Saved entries
________

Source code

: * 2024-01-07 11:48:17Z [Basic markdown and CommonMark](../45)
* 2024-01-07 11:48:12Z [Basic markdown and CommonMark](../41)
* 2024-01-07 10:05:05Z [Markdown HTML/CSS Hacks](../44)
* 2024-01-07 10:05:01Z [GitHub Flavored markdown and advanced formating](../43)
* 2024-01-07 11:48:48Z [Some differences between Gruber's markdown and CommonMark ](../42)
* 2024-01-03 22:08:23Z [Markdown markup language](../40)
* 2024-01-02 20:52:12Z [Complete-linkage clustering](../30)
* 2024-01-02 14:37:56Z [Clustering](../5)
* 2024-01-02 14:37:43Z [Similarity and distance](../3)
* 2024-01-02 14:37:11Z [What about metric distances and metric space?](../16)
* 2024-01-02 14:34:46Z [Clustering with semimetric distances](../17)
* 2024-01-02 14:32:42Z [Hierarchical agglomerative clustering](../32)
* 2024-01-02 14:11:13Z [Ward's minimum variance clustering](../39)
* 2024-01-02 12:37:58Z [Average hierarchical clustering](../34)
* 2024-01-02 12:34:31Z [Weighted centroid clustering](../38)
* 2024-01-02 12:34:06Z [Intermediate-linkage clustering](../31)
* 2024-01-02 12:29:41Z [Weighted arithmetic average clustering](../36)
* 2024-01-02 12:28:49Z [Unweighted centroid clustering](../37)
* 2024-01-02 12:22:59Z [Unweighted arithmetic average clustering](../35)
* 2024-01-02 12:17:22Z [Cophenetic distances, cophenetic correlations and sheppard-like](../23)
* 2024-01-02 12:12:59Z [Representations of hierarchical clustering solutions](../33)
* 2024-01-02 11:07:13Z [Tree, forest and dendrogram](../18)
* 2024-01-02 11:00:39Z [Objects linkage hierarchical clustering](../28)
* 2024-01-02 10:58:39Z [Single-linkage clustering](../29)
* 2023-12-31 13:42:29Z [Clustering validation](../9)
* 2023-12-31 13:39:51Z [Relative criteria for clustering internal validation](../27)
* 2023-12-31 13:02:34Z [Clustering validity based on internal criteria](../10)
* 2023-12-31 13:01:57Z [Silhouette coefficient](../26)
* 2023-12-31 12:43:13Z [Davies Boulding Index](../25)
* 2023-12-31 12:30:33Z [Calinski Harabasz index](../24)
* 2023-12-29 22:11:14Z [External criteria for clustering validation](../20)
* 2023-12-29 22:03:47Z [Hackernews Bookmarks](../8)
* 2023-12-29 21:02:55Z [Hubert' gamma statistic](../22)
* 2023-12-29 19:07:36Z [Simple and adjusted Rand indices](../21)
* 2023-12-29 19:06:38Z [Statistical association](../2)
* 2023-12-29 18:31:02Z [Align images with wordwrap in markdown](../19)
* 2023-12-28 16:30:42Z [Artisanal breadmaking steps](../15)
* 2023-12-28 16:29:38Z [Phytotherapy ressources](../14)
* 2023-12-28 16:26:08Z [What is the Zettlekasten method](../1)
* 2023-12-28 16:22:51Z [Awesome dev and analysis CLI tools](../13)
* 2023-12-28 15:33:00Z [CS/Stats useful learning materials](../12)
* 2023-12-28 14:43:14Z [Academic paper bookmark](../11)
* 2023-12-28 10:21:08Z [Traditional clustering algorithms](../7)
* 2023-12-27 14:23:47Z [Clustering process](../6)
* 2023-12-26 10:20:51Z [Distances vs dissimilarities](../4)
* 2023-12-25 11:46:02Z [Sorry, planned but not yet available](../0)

________

**Task instructions**
Start with the line above that contains "13:42:29Z [Clustering validation](../9)" and stop after the line that contains "22:03:47Z [Hackernews Bookmarks](../8)". Output those lines exactly, and only those.

**Response**
* 2023-12-31 13:42:29Z [Clustering validation](../9)
* 2023-12-31 13:39:51Z [Relative criteria for clustering internal validation](../27)
* 2023-12-31 13:02:34Z [Clustering validity based on internal criteria](../10)
* 2023-12-31 13:01:57Z [Silhouette coefficient](../26)
* 2023-12-31 12:43:13Z [Davies Boulding Index](../25)
* 2023-12-31 12:30:33Z [Calinski Harabasz index](../24)
* 2023-12-29 22:11:14Z [External criteria for clustering validation](../20)
* 2023-12-29 22:03:47Z [Hackernews Bookmarks](../8)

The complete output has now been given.